Delhi police special cell arrested three cricketers of the Rajasthan Royals team, including test-discard Shanthakumaran Sreesanth, in a late night raid on Wednesday after surveillance confirmed telephonic talks between bookies in India and Pakistan over betting in the ongoing T20 tournament.
In a swift follow-up, the Board of Control for Cricket in India (BCCI) ordered suspension of the three till further inquiry. The trio would be produced before a court in Delhi.
Sreesanth was arrested from his friend's house, while spinners Ankit Chavan and Ajit Chandila were picked up from the team hotel in Mumbai. Apart from the cricketers, seven bookies from Mumbai and two from Delhi have also been arrested, police sources said. Raids were on to nab two more bookies in Delhi.
In a statement, BCCI secretary Sanjay Jagdale said, "The BCCI is shocked and saddened at the recent developments. The BCCI has zero tolerance to corruption. We will offer all cooperation to the Delhi police and all other authorities in their investigations in this matter. The IPL Governing Council has met and decided that the cricketers found involved will be dealt with severely." He said, "It is wholly unfortunate that despite best playing conditions and terms of engagement offered, some players seem to be indulging in such activity."
All the three would be produced before a court in Delhi.
Meanwhile, Sreesanth's father Shantakumaran Nair has squarely blamed Indian captain Mahinder Singh Dhoni and Harbhajan Singh for implicating his son in the match-fixing scandal. He said his son was the victim of a larger conspiracy.

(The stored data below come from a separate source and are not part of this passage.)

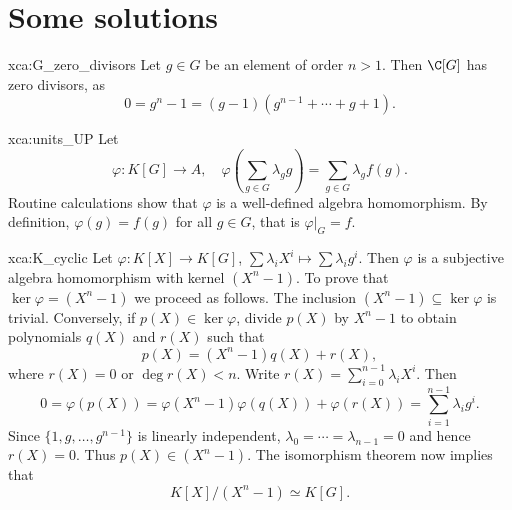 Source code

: \section*{Some solutions}



\begin{sol}{xca:G_zero_divisors}
    Let $g\in G$ be an element of order $n>1$.  
    Then $\C[G]$ has zero divisors, as 
    \[
    0=g^n-1=(g-1)(g^{n-1}+\cdots+g+1).
    \]
\end{sol}

\begin{sol}{xca:units_UP}
    Let 
    \[
    \varphi\colon K[G]\to A,\quad  
    \varphi\left(\sum_{g\in G}\lambda_gg\right)=\sum_{g\in G}\lambda_gf(g).
    \]
    Routine calculations show that $\varphi$ is a well-defined
    algebra homomorphism. By definition, $\varphi(g)=f(g)$ for all $g\in G$, that is $\varphi|_G=f$. 
\end{sol}

\begin{sol}{xca:K_cyclic}
    Let $\varphi\colon K[X]\to K[G]$, $\sum\lambda_iX^i\mapsto \sum\lambda_ig^i$. Then 
    $\varphi$ is a subjective 
    algebra homomorphism with kernel $(X^n-1)$. To prove that 
    $\ker\varphi=(X^n-1)$ we proceed as follows. The inclusion 
    $(X^n-1)\subseteq\ker\varphi$ is trivial. Conversely, 
    if $p(X)\in\ker\varphi$, divide $p(X)$ by 
    $X^n-1$ to obtain polynomials $q(X)$ and $r(X)$ such that
    \[
    p(X)=(X^n-1)q(X)+r(X),
    \]
    where $r(X)=0$ or $\deg r(X)<n$. Write $r(X)=\sum_{i=0}^{n-1}\lambda_iX^i$. 
    Then
    \[
    0=\varphi(p(X))=\varphi(X^n-1)\varphi(q(X))+\varphi(r(X))
    =\sum_{i=1}^{n-1}\lambda_ig^i.
    \]
    Since $\{1,g,\dots,g^{n-1}\}$ is linearly independent, 
    $\lambda_0=\cdots=\lambda_{n-1}=0$ and hence $r(X)=0$. 
    Thus $p(X)\in (X^n-1)$. The isomorphism theorem 
    now implies that 
    \[
    K[X]/(X^n-1)\simeq K[G].
    \]
\end{sol}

The Mumbai crime branch, which arrested three top bookies, said that a well-established link with some bookies in Pakistan, has been established. It is not ruling out the possibility of the underworld links.
Discussing the lead, police sources said the calls between India and Pakistan bookies were not disconnected till the end of the Wednesday night match with Mumbai Indians. Around Rs 400 crore was betted per match on the current T-20 tournament. Everything, right from match result, sixes hit, balls bowled, was up for betting, the sources said and added another former Indian test-discard, who bawled no-balls at a crucial juncture in a match, was also under the scanner.
The arrests were made after the special cell of the Delhi Police conducted months of investigation into alleged spot-fixing in the T20 league. The cricketers were arrested for spot-fixing in matches played this week and the last, said police sources.
Of the three bookies arrested, Ramesh Vyas had earlier been collared in 2005 in a similar betting case with notorious bookie Shobhan Kalachowkie. Vyas is a resident of Napeansea road in South Mumbai, and is believed to be in the same league as top Indian bookies, including Jupiter, Kothari and Bunty.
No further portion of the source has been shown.